復路は新東名で120km/h走行もテスト。実用に近い乗り方で区間ごとの電費を計測してみた

 3日目は、東京へ戻る約530kmの復路。神戸での時間が充実し過ぎて後ろ髪を引かれる思いだったが、最後に神戸湾やメリケンパークの景色を目に焼き付けて出発することに。

 往路とは違って、80km/hでの走行やエアコンの制限はせず、制限速度や交通の流れに乗って、区間ごとの電費をチェックしながら帰ることにした。ここでは、それぞれの区間の電費をデータとして細かく紹介したい。

復路は新東名の制限速度120km/h区間を120km/hで走行

神戸市街~伊勢湾岸道 刈谷PA

 神戸メリケンパークオリエンタルホテルから出発して、刈谷PAまでの区間(約200km)の電費は7.8km/kWh。バッテリー残量は出発時92%(591km)から、56%(354km)まで減少。90kWhの充電器で30分充電し、89%(530km)から再スタートした。

神戸市街~刈谷PAの電費は7.8km/kWh。バッテリーは92%から56%へ
刈谷PAの90kWh充電器で30分充電して89%まで回復

伊勢湾岸道 刈谷PA~新東名 浜松SA

 刈谷PAから浜松SAまでの区間(約80km)の電費は7.6km/kWhで、バッテリー残量は76%(444km)まで減少。150kWh充電器で30分充電し、98%(577km)から再スタートした。
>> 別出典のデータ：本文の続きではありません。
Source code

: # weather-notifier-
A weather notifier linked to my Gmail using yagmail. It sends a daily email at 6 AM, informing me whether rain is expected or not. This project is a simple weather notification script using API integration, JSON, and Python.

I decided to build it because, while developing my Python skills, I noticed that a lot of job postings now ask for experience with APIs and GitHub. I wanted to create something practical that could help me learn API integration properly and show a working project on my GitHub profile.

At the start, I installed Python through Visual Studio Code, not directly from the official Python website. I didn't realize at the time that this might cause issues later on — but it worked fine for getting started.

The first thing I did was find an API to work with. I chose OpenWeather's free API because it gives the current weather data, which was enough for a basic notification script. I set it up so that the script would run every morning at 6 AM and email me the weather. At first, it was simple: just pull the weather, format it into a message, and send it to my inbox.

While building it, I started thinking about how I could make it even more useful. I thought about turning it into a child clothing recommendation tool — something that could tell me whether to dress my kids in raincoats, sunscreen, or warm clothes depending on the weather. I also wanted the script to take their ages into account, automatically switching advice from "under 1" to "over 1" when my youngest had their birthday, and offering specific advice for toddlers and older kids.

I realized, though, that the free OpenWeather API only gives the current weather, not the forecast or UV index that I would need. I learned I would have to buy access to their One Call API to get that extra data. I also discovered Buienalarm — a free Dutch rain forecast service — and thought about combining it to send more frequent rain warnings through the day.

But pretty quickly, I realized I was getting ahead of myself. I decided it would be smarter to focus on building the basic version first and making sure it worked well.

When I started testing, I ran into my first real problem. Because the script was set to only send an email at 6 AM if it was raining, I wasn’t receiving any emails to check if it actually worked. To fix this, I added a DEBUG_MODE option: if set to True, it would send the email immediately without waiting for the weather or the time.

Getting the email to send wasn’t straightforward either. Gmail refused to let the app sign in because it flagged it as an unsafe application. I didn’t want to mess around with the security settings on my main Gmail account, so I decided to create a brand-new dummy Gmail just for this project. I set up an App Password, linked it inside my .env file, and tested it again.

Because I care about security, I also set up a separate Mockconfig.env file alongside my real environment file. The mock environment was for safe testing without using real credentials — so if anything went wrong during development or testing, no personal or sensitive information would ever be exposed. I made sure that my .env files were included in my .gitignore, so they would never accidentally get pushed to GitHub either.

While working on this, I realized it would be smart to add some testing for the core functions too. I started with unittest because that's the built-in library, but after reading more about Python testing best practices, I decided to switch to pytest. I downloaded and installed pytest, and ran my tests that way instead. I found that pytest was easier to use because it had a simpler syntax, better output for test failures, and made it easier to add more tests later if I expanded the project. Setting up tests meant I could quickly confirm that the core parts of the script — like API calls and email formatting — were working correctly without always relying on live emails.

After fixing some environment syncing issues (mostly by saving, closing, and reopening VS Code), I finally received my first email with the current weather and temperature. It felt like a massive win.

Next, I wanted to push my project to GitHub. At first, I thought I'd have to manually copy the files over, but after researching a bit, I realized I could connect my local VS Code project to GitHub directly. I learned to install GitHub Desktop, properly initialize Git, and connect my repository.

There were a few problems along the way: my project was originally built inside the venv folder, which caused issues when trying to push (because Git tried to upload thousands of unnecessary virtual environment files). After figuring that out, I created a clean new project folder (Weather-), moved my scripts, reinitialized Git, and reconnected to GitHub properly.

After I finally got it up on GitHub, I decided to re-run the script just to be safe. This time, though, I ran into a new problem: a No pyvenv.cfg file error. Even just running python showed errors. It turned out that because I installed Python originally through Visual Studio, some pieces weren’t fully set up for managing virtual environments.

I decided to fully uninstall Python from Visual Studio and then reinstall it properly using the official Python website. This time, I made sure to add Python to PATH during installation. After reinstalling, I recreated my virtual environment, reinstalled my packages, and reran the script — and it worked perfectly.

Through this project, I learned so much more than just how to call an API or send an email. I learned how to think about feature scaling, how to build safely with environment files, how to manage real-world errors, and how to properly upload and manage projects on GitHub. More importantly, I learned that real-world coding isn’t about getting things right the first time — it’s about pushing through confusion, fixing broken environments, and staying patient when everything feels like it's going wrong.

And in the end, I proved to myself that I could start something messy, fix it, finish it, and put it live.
刈谷PA~浜松SAの電費は7.6km/kWh。バッテリーは89%から76%へ
150kWh充電器で98%まで回復した

新東名 浜松SA~新東名 駿河湾沼津SA

 浜松SAから駿河湾沼津SAまでの区間(約130km)は、120km/h制限区間をできるだけ120km/h付近で走行してみた。電費は6.4km/kWhで、残量は74%(436km)まで減少。充電せずに再スタート。

新東名 駿河湾沼津SA~東名 足柄SA

 駿河湾沼津SAから足柄SAまでの区間(約27km)の電費は4.4km/kWhで、65%(376km)まで減少した。90kWh充電器で30分充電し、93%(528km)まで回復。ここから一気に都心を目指す。

御殿場IC付近に東名の最高標高(454m)を示す看板がある
駿河湾沼津SA~足柄SAの電費は4.4km/kWh。バッテリーは74%から65%へ
90kWh充電器で30分。バッテリー残量は93%に

東名 足柄SA~東京都心(秋葉原UDX)

 足柄SAから首都圏までの区間(約102km)の電費は8.4km/kWhで、76%(476km)まで減少。復路はかなりこまめに充電したが、もっと省いてもバッテリー残量の不安なく帰れたはずだ。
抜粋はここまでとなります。